C’est un créole mauricien dénommé Julien, qui bâtit la Tranovola avec une galerie. L’auteur poursuit que le prolongement du toit en véranda circulaire est commun à tous les styles coloniaux, « surtout dans les iles à sucre ». Mais la caractéristique de certaines constructions de Maurice est la hauteur. (…) Il suffit de l’introduction de la colle, de la scie, peut-être des clous, de quelques outils, et de la présence « d’une poignée de Blancs dont les compétences techniques n’avaient rien d’extraordinaire pour déclencher une irréversible mutation architec­turale ». En témoignent les missionnaires de l’époque et les bas-reliefs sur bois de lit, portes et volets de l’époque qui reproduisent ces constructions. Pour Vincent Belrose-Huyghues, ces changements ne viennent pas d’Européens, convaincus de la supériorité de leur civilisation et en mesure de l’imposer. Cela vient plutôt « d’une dynamique venant de l’intérieur », de la volonté de Radama pour qui ces étrangers ne sont que « des moyens » et qui est conscient des limites techniques et culturelles de ses sujets. « Comme son père et à la différence de ses successeurs, Radama a organisé le progrès à l’intérieur des structures mentales et en accord avec les points de référence de ses sujets. »

Le résultat est alarmant, voire désespérant. Avec la déforestation, entamée dès les premiers instants du 19ème siècle, a précipité la disparition du bois, matériau essentiel et ancré dans la culture malgache, à une vitesse vertigineuse. Face à cette perte, nous nous sommes adaptés à l’habitat en terre, puis avons progressivement accepté la pierre comme alternative. La maîtrise de ces matériaux, dont la provenance devrait alerter même les responsables en Hygiène, Sécurité, Qualité et Environnement (HSQE) les moins attentifs, a été élevée à un rang d’excellence, souvent au détriment des impacts sociaux et environnementaux, sans parler des répercussions de leur utilisation excessive sur notre culture. Le béton, qu’il est essentiel de nommer ici, a grandement accéléré l’assimilation de la modernité sur le territoire de Madagascar.

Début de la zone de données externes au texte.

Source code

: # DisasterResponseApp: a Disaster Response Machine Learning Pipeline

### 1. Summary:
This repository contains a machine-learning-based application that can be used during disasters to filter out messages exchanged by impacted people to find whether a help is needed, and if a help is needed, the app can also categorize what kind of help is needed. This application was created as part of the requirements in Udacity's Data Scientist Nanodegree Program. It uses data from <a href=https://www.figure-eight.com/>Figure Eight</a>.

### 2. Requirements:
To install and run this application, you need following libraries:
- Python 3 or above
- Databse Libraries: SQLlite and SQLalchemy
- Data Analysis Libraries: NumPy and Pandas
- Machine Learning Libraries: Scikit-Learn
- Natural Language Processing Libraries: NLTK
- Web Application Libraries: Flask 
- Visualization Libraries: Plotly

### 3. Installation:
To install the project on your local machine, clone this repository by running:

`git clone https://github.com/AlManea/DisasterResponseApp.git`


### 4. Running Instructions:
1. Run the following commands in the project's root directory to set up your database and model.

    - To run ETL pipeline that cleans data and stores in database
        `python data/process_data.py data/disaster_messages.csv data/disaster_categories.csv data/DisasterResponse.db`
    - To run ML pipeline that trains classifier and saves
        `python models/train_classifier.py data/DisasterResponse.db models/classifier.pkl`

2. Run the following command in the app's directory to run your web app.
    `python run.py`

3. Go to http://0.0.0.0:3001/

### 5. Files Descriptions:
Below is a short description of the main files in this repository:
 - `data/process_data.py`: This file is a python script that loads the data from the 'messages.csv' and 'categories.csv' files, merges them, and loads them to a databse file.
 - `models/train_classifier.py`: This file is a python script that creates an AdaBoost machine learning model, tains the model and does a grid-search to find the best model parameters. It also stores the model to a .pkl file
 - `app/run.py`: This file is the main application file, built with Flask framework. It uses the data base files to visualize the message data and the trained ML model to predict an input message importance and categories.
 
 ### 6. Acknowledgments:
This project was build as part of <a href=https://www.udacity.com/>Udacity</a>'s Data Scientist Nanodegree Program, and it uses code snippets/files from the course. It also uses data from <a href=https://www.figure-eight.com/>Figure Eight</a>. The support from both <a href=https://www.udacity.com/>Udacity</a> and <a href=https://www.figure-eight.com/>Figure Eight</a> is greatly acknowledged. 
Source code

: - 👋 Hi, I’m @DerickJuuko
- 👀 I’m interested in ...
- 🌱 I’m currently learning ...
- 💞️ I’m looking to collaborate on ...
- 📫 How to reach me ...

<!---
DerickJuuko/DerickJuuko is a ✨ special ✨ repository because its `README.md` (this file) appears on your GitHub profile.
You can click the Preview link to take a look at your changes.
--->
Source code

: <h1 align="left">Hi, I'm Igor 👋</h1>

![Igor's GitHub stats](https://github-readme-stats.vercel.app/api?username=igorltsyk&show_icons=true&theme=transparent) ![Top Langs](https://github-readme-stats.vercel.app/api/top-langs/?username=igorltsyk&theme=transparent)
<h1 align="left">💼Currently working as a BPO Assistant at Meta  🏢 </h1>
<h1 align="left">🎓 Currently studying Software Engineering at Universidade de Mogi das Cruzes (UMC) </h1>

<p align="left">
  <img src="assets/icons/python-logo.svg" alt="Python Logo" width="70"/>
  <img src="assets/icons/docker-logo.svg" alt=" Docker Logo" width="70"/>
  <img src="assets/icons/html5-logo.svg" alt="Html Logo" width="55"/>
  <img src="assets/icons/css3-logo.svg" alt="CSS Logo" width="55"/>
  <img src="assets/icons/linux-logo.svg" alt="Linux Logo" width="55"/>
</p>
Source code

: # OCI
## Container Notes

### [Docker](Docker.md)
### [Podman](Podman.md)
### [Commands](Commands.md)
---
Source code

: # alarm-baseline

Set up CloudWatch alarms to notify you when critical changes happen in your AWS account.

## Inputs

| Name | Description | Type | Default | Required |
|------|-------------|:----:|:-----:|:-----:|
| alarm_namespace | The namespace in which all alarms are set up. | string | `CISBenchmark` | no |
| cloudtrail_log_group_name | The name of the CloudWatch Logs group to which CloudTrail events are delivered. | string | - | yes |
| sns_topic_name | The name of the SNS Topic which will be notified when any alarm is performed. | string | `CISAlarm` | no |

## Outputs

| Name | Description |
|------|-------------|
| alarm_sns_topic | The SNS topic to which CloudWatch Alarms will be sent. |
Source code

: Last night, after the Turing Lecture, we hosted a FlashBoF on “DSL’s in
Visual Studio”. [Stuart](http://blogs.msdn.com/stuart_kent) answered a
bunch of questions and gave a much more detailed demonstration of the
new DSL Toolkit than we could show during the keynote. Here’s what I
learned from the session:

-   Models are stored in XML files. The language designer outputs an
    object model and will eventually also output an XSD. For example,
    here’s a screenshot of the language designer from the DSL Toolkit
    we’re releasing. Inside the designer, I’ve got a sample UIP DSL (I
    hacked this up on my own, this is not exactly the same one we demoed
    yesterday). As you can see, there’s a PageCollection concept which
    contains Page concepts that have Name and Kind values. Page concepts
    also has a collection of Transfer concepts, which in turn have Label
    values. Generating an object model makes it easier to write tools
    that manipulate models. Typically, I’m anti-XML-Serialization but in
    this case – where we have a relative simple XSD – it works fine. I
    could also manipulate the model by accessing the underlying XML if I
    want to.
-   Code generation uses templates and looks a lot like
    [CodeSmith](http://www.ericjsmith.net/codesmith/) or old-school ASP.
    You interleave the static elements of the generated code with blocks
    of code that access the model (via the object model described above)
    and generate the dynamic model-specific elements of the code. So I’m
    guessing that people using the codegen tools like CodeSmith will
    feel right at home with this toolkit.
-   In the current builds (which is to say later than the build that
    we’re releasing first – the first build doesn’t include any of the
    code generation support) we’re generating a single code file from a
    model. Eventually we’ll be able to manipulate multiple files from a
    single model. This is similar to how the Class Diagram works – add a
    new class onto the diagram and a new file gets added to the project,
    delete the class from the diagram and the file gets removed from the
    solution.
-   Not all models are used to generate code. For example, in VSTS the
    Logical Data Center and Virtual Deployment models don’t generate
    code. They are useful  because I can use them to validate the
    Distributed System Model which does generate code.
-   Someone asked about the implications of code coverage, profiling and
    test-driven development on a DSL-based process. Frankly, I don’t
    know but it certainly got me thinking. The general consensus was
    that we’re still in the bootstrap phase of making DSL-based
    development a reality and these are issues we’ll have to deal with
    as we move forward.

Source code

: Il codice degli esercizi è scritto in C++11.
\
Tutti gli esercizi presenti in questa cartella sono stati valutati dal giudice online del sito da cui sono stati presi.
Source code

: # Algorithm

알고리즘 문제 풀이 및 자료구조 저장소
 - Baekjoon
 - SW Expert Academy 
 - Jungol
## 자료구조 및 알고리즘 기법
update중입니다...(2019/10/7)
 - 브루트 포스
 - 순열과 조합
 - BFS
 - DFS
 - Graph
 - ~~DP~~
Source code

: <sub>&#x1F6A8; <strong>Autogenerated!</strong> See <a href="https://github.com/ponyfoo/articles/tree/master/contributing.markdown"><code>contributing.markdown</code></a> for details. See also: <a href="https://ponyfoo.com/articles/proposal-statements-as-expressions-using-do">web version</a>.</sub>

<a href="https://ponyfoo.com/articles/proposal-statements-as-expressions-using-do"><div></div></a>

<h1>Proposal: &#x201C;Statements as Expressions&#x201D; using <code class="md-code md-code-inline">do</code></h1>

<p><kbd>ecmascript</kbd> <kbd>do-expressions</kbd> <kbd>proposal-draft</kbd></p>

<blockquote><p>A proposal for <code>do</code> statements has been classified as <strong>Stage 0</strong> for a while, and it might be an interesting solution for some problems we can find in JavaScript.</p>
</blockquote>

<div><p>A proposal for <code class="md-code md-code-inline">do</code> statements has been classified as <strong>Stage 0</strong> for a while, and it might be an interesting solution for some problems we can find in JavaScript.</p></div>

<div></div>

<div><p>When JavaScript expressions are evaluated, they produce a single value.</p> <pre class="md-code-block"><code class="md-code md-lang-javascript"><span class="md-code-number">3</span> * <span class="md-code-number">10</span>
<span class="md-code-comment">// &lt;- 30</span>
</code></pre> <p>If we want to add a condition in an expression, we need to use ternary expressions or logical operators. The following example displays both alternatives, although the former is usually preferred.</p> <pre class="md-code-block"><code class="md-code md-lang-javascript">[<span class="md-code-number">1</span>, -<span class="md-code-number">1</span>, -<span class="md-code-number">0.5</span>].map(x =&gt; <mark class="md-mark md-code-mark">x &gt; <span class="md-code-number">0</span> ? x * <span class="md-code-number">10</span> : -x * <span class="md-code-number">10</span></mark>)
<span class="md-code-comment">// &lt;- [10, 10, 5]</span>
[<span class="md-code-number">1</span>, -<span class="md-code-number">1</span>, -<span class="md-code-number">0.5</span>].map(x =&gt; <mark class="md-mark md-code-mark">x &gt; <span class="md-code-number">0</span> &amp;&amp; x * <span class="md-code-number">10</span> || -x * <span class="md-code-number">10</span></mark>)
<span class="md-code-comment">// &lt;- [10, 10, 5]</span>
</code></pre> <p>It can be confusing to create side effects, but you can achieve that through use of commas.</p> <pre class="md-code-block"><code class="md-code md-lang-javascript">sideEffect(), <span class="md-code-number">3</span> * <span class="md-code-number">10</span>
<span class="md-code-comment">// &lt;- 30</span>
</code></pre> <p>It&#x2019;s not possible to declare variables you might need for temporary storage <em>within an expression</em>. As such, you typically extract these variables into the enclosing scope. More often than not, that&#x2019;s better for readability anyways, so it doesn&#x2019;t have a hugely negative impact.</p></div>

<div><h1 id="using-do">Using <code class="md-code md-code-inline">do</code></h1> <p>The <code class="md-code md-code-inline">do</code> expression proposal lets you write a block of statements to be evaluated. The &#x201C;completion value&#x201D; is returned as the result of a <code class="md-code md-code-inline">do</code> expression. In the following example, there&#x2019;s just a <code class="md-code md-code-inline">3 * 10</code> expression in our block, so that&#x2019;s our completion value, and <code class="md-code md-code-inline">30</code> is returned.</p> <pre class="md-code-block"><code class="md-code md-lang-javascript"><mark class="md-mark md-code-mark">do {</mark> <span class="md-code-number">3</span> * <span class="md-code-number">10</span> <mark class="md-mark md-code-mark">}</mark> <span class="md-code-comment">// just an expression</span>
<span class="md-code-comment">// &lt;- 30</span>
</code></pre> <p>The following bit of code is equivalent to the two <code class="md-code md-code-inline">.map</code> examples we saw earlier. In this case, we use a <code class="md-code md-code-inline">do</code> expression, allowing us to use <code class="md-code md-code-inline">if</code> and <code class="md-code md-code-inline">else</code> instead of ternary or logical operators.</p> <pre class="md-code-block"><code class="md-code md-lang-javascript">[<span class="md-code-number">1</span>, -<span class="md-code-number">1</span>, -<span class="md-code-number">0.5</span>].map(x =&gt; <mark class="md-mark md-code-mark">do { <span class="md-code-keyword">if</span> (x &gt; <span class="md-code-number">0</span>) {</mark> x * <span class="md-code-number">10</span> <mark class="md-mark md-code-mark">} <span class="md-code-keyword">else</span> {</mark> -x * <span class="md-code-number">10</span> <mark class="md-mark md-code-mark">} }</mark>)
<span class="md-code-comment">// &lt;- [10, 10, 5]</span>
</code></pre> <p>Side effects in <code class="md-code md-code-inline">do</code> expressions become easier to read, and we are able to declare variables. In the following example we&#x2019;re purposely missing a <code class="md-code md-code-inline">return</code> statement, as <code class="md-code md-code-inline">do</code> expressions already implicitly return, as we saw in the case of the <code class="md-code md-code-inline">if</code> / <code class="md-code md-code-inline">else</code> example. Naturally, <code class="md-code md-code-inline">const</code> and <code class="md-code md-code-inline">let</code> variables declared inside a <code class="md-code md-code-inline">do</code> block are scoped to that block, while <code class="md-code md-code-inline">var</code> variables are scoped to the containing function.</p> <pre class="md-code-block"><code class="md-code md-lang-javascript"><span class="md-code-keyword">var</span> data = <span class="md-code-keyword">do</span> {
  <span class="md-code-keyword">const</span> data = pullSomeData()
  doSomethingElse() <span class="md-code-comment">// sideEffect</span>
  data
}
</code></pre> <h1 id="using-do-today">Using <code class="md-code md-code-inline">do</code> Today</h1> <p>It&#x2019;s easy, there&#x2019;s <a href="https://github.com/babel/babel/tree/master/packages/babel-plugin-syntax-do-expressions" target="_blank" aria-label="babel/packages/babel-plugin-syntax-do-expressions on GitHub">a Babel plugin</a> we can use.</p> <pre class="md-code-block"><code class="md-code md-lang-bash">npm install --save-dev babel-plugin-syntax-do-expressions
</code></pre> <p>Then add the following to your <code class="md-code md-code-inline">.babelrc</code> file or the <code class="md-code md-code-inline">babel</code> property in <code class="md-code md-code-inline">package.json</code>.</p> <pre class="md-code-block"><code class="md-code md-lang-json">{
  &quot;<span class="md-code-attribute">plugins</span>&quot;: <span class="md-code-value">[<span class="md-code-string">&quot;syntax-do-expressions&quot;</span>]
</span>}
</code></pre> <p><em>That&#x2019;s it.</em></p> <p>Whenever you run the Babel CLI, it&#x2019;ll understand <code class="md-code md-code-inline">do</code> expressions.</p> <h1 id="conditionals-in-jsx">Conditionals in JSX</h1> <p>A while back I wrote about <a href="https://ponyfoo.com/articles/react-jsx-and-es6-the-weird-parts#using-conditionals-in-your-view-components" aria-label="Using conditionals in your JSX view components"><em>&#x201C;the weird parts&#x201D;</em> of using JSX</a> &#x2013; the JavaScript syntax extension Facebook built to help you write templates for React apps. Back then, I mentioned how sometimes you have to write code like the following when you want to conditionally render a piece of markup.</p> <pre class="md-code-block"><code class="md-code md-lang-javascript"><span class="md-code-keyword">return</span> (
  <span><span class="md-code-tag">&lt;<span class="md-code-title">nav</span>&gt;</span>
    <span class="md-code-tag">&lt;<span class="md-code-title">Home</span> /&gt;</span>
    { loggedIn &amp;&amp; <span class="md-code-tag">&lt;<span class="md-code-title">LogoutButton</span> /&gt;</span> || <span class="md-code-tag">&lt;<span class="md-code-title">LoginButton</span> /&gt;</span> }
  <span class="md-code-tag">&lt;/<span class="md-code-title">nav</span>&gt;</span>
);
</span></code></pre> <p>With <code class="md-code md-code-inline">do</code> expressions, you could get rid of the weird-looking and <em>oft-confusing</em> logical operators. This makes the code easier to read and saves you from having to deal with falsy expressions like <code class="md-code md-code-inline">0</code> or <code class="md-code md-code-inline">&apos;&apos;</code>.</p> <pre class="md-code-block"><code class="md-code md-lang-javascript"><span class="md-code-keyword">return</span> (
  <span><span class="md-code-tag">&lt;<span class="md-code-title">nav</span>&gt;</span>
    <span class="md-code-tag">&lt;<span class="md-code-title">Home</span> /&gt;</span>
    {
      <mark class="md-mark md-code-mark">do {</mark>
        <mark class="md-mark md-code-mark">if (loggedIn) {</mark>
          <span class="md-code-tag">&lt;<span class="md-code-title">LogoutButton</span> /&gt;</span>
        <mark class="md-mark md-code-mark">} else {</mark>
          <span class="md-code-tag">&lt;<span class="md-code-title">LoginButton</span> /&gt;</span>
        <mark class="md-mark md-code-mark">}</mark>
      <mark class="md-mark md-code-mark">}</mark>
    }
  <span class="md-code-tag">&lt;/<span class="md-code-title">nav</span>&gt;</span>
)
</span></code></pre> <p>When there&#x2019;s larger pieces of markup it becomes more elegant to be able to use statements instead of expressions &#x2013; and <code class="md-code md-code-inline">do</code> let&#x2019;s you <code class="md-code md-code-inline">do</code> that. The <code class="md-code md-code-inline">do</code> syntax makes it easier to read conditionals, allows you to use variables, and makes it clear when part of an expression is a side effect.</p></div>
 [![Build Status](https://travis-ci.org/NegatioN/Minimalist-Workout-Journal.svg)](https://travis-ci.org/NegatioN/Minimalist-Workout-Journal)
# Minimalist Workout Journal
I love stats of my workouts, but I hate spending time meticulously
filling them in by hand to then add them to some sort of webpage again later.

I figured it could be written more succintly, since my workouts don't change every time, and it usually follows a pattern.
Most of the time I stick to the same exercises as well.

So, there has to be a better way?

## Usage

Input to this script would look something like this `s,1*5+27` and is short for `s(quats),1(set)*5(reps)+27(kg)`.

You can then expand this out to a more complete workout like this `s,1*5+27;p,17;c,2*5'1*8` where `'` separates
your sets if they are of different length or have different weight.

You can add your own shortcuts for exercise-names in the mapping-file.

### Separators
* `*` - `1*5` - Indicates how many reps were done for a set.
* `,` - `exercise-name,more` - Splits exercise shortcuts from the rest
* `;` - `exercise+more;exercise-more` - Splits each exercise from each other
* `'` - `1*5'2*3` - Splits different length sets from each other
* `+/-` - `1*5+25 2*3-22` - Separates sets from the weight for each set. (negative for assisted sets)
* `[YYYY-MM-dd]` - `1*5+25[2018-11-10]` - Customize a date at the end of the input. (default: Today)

Je reste prudente quant à l’utilisation du bois dans mes projets, car je recherche encore une méthode éthique pour l’intégrer dans des constructions à coût modéré. Forte de mes 13 années d’expérience au Québec, où j’ai pu constater les performances du bois car leur ville aux Canadiens sont toutes construites en bois, j’explore aujourd’hui d’autres matériaux. La terre crue, par exemple, a prouvé son efficacité dans mes projets, en grande partie grâce aux normes que j’ai aidé à développer.

Dans cette salle, nombreux sont ceux qui seront d’accord avec moi : le béton ne doit pas être la seule solution pour garantir la résilience et la durabilité de nos structures. Au Japon, des ponts et des échafaudages en bambou résistent efficacement aux typhons et aux séismes. La vraie différence réside dans la manière dont ces structures sont conçues—par des esprits attentifs, méthodiques, garantissant la robustesse de chaque assemblage et de chaque système. Ces professionnels, que la Loi sur l’Urbanisme et l’Habitat de 2015, suivant la première ébauche post-coloniale de 1963, désigne sous l’appellation « homme de l’Art », incluent parmi eux des architectes.

Merci pour votre attention

*J’ai le privilège d’être invitée comme intervenante pour le panel “L’architecte : son importance, son rôle dans le domaine du génie civil et de l’aménagement” lors de l’Atelier « Improving Forest and Timber engineering education in Madagascar through Industry-Academia partnerships » du Projet ForesTIA pour un partage d’expériences, connaissances et expertises, mettant particulièrement l’accent sur les domaines spécifiques du génie civil et construction bois ces 2 et 3 Mai 2024.

Je remercie tout particulièrement Dr Tahiana Ramanantoandro et ses collègues pour l’invitation. Ceci est juste un extrait de ma présentation qui j’espère animera les esprits et inspirera les plus investis dans la cause de la création de cette fameuse école à Madagascar.